Par Mathieu Olivier (Jeune Afrique)

Depuis que l’affaire Savannah Energy a éclaté entre le Cameroun et le Tchad, les tensions ne sont pas redescendues à Yaoundé. Le couple Moudiki est fragilisé à la tête de la SNH, tandis que le secrétaire général de la présidence Ferdinand Ngoh Ngoh avance ses pions.

Ferdinand Ngoh Ngoh va-t-il finalement tirer profit de la brouille qui oppose actuellement le Tchad et le Cameroun dans l’affaire Savannah Energy ? À Yaoundé, le secrétaire général de la présidence a pris le dossier en main – sur instructions du chef de l’État Paul Biya – et il s’oppose désormais frontalement à Adolphe Moudiki, directeur général de la Société nationale des hydrocarbures (SNH).

Ce dernier, lors du dernier conseil d’administration de la SNH à Paris, fin avril, a en effet validé l’entrée de Savannah Energy au capital de Cameroon Oil Transportation Company (Cotco, qui gère la partie camerounaise du pipeline reliant le Tchad au port camerounais de Kribi).

Bataille pour la toute-puissante SNH

Une opération qui a provoqué l’ire des Tchadiens, qui s’y sont opposés jusqu’à rappeler leur ambassadeur à Yaoundé le 20 avril dernier, mais qu’a aussitôt vertement critiquée Ferdinand Ngoh Ngoh. Selon nos sources, ce dernier reproche à Adolphe Moudiki d’être responsable de la brouille opposant les deux capitales et dans laquelle lui-même s’est investi en se rendant à N’Djamena le 27 avril pour rencontrer le président Mahamat Idriss Déby Itno. L’affaire a ensuite été au menu de la rencontre, à Yaoundé, entre Paul Biya et son homologue centrafricain, Faustin-Archange Touadéra, lequel préside à l’heure actuelle la Communauté économique et monétaire d’Afrique centrale.

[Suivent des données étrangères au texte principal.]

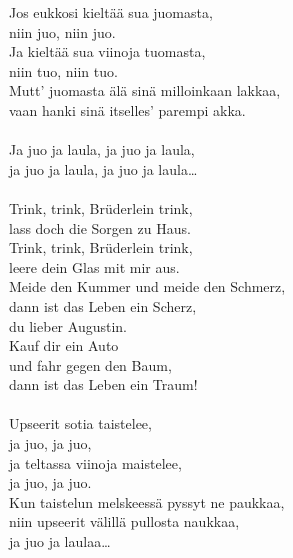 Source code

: 
            Jos eukkosi kieltää sua juomasta, \\
            niin juo, niin juo. \\
            Ja kieltää sua viinoja tuomasta, \\
            niin tuo, niin tuo. \\
            Mutt’ juomasta älä sinä milloinkaan lakkaa, \\
            vaan hanki sinä itselles’ parempi akka. \\
\hspace{10mm} \\
            Ja juo ja laula, ja juo ja laula, \\
            ja juo ja laula, ja juo ja laula… \\
\hspace{10mm} \\
            Trink, trink, Brüderlein trink, \\
            lass doch die Sorgen zu Haus. \\
            Trink, trink, Brüderlein trink, \\
            leere dein Glas mit mir aus. \\
            Meide den Kummer und meide den Schmerz, \\
            dann ist das Leben ein Scherz, \\
            du lieber Augustin. \\
            Kauf dir ein Auto \\
            und fahr gegen den Baum, \\
            dann ist das Leben ein Traum! \\
\hspace{10mm} \\
            Upseerit sotia taistelee, \\
            ja juo, ja juo, \\
            ja teltassa viinoja maistelee, \\
            ja juo, ja juo. \\
            Kun taistelun melskeessä pyssyt ne paukkaa, \\
            niin upseerit välillä pullosta naukkaa, \\
            ja juo ja laulaa… \\
\hspace{10mm} \\
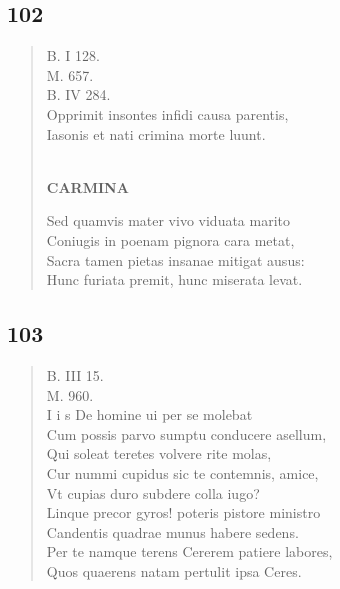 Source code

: \documentclass[11pt, a4paper]{report}
\begin{document}
            \subsection*{102}
      \begin{verse}
      B. I 128. \\ M. 657. \\ B. IV 284. \\ Opprimit insontes infidi causa parentis, \\ Iasonis et nati crimina morte luunt. \\ 
        ﻿\pagebreak 
     \marginpar{[102]} \begin{center} \textbf{CARMINA} \end{center}Sed quamvis mater vivo viduata marito \\ Coniugis in poenam pignora cara metat, \\ Sacra tamen pietas insanae mitigat ausus: \\ Hunc furiata premit, hunc miserata levat. \\ 
      \end{verse}
  
            \subsection*{103}
      \begin{verse}
      B. III 15. \\ M. 960. \\ I i s De homine ui per se molebat \\ Cum possis parvo sumptu conducere asellum, \\ Qui soleat teretes volvere rite molas, \\ Cur nummi cupidus sic te contemnis, amice, \\ Vt cupias duro subdere colla iugo? \\ Linque precor gyros! poteris pistore ministro \\ Candentis quadrae munus habere sedens. \\ Per te namque terens Cererem patiere labores, \\ Quos quaerens natam pertulit ipsa Ceres. \\ 
      \end{verse}
  
\end{document}
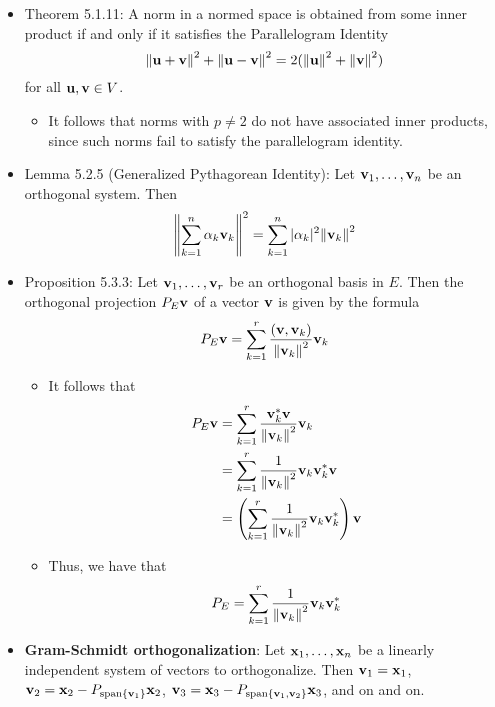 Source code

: \documentclass[../../notes.tex]{subfiles}
\begin{document}
\begin{itemize}
    \item Theorem 5.1.11: A norm in a normed space is obtained from some inner product if and only if it satisfies the Parallelogram Identity
    \begin{equation*}
        \norm{\mathbf{u}+\mathbf{v}}^2+\norm{\mathbf{u}-\mathbf{v}}^2 = 2(\norm{\mathbf{u}}^2+\norm{\mathbf{v}}^2)
    \end{equation*}
    for all $\mathbf{u},\mathbf{v}\in V$.
    \begin{itemize}
        \item It follows that norms with $p\neq 2$ do not have associated inner products, since such norms fail to satisfy the parallelogram identity.
    \end{itemize}
    \item Lemma 5.2.5 (Generalized Pythagorean Identity): Let $\mathbf{v}_1,\dots,\mathbf{v}_n$ be an orthogonal system. Then
    \begin{equation*}
        \norm{\sum_{k=1}^n\alpha_k\mathbf{v}_k}^2 = \sum_{k=1}^n|\alpha_k|^2\norm{\mathbf{v}_k}^2
    \end{equation*}
    \item Proposition 5.3.3: Let $\mathbf{v}_1,\dots,\mathbf{v}_r$ be an orthogonal basis in $E$. Then the orthogonal projection $P_E\mathbf{v}$ of a vector $\mathbf{v}$ is given by the formula
    \begin{equation*}
        P_E\mathbf{v} = \sum_{k=1}^r\frac{(\mathbf{v},\mathbf{v}_k)}{\norm{\mathbf{v}_k}^2}\mathbf{v}_k
    \end{equation*}
    \begin{itemize}
        \item It follows that
        \begin{align*}
            P_E\mathbf{v} &= \sum_{k=1}^r\frac{\mathbf{v}_k^*\mathbf{v}}{\norm{\mathbf{v}_k}^2}\mathbf{v}_k\\
            &= \sum_{k=1}^r\frac{1}{\norm{\mathbf{v}_k}^2}\mathbf{v}_k\mathbf{v}_k^*\mathbf{v}\\
            &= \left( \sum_{k=1}^r\frac{1}{\norm{\mathbf{v}_k}^2}\mathbf{v}_k\mathbf{v}_k^* \right)\mathbf{v}
        \end{align*}
        \item Thus, we have that
        \begin{equation*}
            P_E = \sum_{k=1}^r\frac{1}{\norm{\mathbf{v}_k}^2}\mathbf{v}_k\mathbf{v}_k^*
        \end{equation*}
    \end{itemize}
    \item \textbf{Gram-Schmidt orthogonalization}: Let $\mathbf{x}_1,\dots,\mathbf{x}_n$ be a linearly independent system of vectors to orthogonalize. Then $\mathbf{v}_1=\mathbf{x}_1$, $\mathbf{v}_2=\mathbf{x}_2-P_{\operatorname{span}\{\mathbf{v}_1\}}\mathbf{x}_2$, $\mathbf{v}_3=\mathbf{x}_3-P_{\operatorname{span}\{\mathbf{v}_1,\mathbf{v}_2\}}\mathbf{x}_3$, and on and on.

\end{itemize}
\end{document}
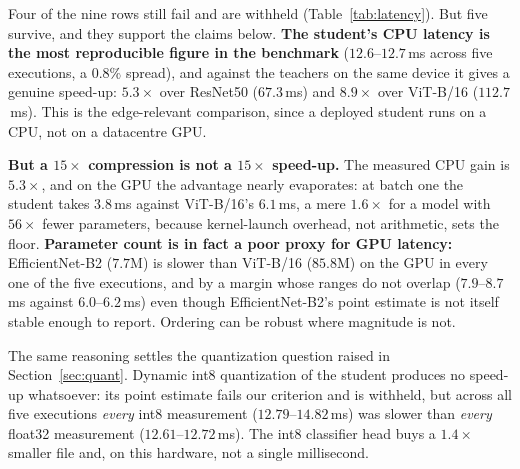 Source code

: \documentclass[conference]{IEEEtran}
\begin{document}
Four of the nine rows still fail and are withheld (Table~\ref{tab:latency}). But
five survive, and they support the claims below. \textbf{The student's CPU latency
is the most reproducible figure in the benchmark} ($12.6$--$12.7$\,ms across five
executions, a $0.8\%$ spread), and against the teachers on the same device it
gives a genuine speed-up: $5.3\times$ over ResNet50 ($67.3$\,ms) and $8.9\times$
over ViT-B/16 ($112.7$\,ms). This is the edge-relevant comparison, since a
deployed student runs on a CPU, not on a datacentre GPU.

\textbf{But a $15\times$ compression is not a $15\times$ speed-up.} The measured
CPU gain is $5.3\times$, and on the GPU the advantage nearly evaporates: at batch
one the student takes $3.8$\,ms against ViT-B/16's $6.1$\,ms, a mere $1.6\times$
for a model with $56\times$ fewer parameters, because kernel-launch overhead, not
arithmetic, sets the floor. \textbf{Parameter count is in fact a poor proxy for
GPU latency:} EfficientNet-B2 ($7.7$M) is slower than ViT-B/16 ($85.8$M) on the
GPU in every one of the five executions, and by a margin whose ranges do not
overlap ($7.9$--$8.7$\,ms against $6.0$--$6.2$\,ms) even though
EfficientNet-B2's point estimate is not itself stable enough to report.
Ordering can be robust where magnitude is not.

The same reasoning settles the quantization question raised in
Section~\ref{sec:quant}. Dynamic int8 quantization of the student produces no
speed-up whatsoever: its point estimate fails our criterion and is withheld, but
across all five executions \emph{every} int8 measurement ($12.79$--$14.82$\,ms)
was slower than \emph{every} float32 measurement ($12.61$--$12.72$\,ms). The
int8 classifier head buys a $1.4\times$ smaller file and, on this hardware, not a
single millisecond.

\begin{table}
  \centering
  \caption{Batch-one latency, reported as the range over five independent
  executions of the entire benchmark on a cooled, idle machine. A figure is
  published only if those five medians agree to within $10\%$, a criterion fixed
  in advance; rows that fail are withheld ($-$) rather than reported with a
  caveat. The GPU is an RTX 4070 Laptop --- a mobile part, not the desktop 4070.}
  \label{tab:latency}
\end{table}
\end{document}
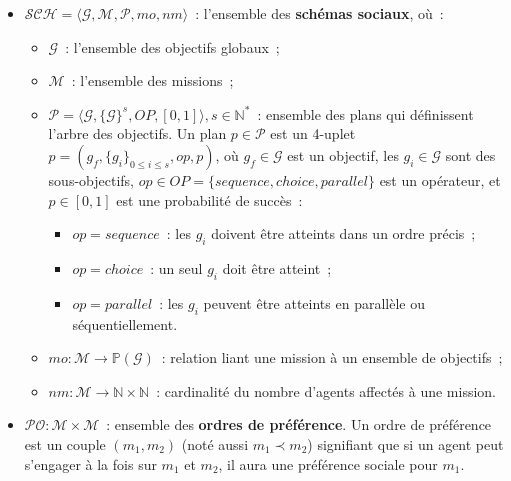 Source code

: \begin{itemize}
  \item $\mathcal{SCH} = \langle\mathcal{G}, \mathcal{M}, \mathcal{P}, mo, nm \rangle$~: l'ensemble des \textbf{schémas sociaux}, où~:
        \begin{itemize}
          \item $\mathcal{G}$~: l'ensemble des objectifs globaux~;
          \item $\mathcal{M}$~: l'ensemble des missions~;
          \item $\mathcal{P} = \langle \mathcal{G}, \{\mathcal{G}\}^s, OP, [0,1] \rangle, s \in \mathbb{N}^*$~: ensemble des plans qui définissent l'arbre des objectifs.
                Un plan $p \in \mathcal{P}$ est un 4-uplet $p = (g_f, \{g_i\}_{0 \leq i \leq s}, op, p)$, où $g_f \in \mathcal{G}$ est un objectif, les $g_i \in \mathcal{G}$ sont des sous-objectifs, $op \in OP = \{sequence, choice, parallel\}$ est un opérateur, et $p \in [0,1]$ est une probabilité de succès~:
                \begin{itemize}
                  \item $op = sequence$~: les $g_i$ doivent être atteints dans un ordre précis~;
                  \item $op = choice$~: un seul $g_i$ doit être atteint~;
                  \item $op = parallel$~: les $g_i$ peuvent être atteints en parallèle ou séquentiellement.
                \end{itemize}
          \item $mo: \mathcal{M} \rightarrow \mathbb{P}(\mathcal{G})$~: relation liant une mission à un ensemble de objectifs~;
          \item $nm: \mathcal{M} \rightarrow \mathbb{N} \times \mathbb{N}$~: cardinalité du nombre d'agents affectés à une mission.
        \end{itemize}
  \item $\mathcal{PO}: \mathcal{M} \times \mathcal{M}$~: ensemble des \textbf{ordres de préférence}. Un ordre de préférence est un couple $(m_1, m_2)$ (noté aussi $m_1 \prec m_2$) signifiant que si un agent peut s'engager à la fois sur $m_1$ et $m_2$, il aura une préférence sociale pour $m_1$.
\end{itemize}

\medskip

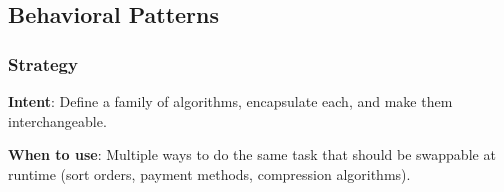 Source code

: \documentclass[11pt]{article}
\begin{document}
\subsection{Behavioral Patterns}\label{behavioral-patterns}

\subsubsection{Strategy}\label{strategy}


\textbf{Intent}: Define a family of algorithms, encapsulate each, and make them interchangeable.

\textbf{When to use}: Multiple ways to do the same task that should be swappable at runtime (sort orders, payment methods, compression algorithms).

\end{document}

Mais, à Yaoundé, l’affaire Savannah est plus politique qu’il n’y paraît. Ferdinand Ngoh Ngoh a en effet, par le passé, tenté plusieurs fois de faire remplacer Adolphe Moudiki à la tête de la toute-puissante SNH. La proximité de ce dernier avec Paul Biya a cependant toujours fait échouer ses plans. « L’affaire Savannah est un moyen pour Ngoh Ngoh de fragiliser un peu plus Moudiki », explique un proche de la présidence.

« En cas de changement à la tête de la SNH, il espère y placer l’un de ses fidèles, qui n’aura pas de relation directe avec le chef de l’État, comme c’est le cas de Moudiki », ajoute-t-il. La direction de la SNH est un enjeu majeur à Yaoundé, où la société pétrolière fait figure de principale pourvoyeuse de fonds – y compris secrets – de la présidence et de certains services spéciaux de sécurité comme le Bataillon d’intervention rapide (BIR).

Nathalie Moudiki en sous-main

Si le destin d’Adolphe Moudiki pourrait se retrouver lié à celui de Savannah Energy – qui fait toujours face à l’hostilité des Tchadiens –, le patriarche camerounais a, selon nos informations, d’abord soutenu l’entrée d’une autre société au capital de Cotco : Perenco. La société franco-britannique s’était en effet portée candidate auprès de lui, mais le projet avait été abandonné. C’est, toujours selon nos sources, l’épouse d’Adolphe Moudiki, Nathalie, qui avait ensuite mis en avant Savannah Energy.

Nathalie Moudiki, intime de Chantal Biya, est ainsi, en sous-main, la grande ordonnatrice de l’opération Savannah qu’est aujourd’hui tenu d’endosser publiquement son époux. Plusieurs acteurs tchadiens et camerounais du dossier soupçonnent d’ailleurs celle-ci d’avoir favorisé l’entrée d’un fils de la Première dame au capital de Savannah, Franck Hertz, via un prête-nom. Une accusation démentie à Jeune Afrique par la société pétrolière britannique.

« Une fois n’est pas coutume, Ferdinand Ngoh Ngoh [dont l’épouse Céline Ngoh Ngoh est une amie de longue date de Chantal Biya] se retrouve opposé à la Première dame dans ce dossier. C’est rare mais cela rappelle à tout le monde qu’il ne travaille pas pour elle et qu’il peut aussi jouer sa carte personnelle », conclut notre source proche du palais présidentiel.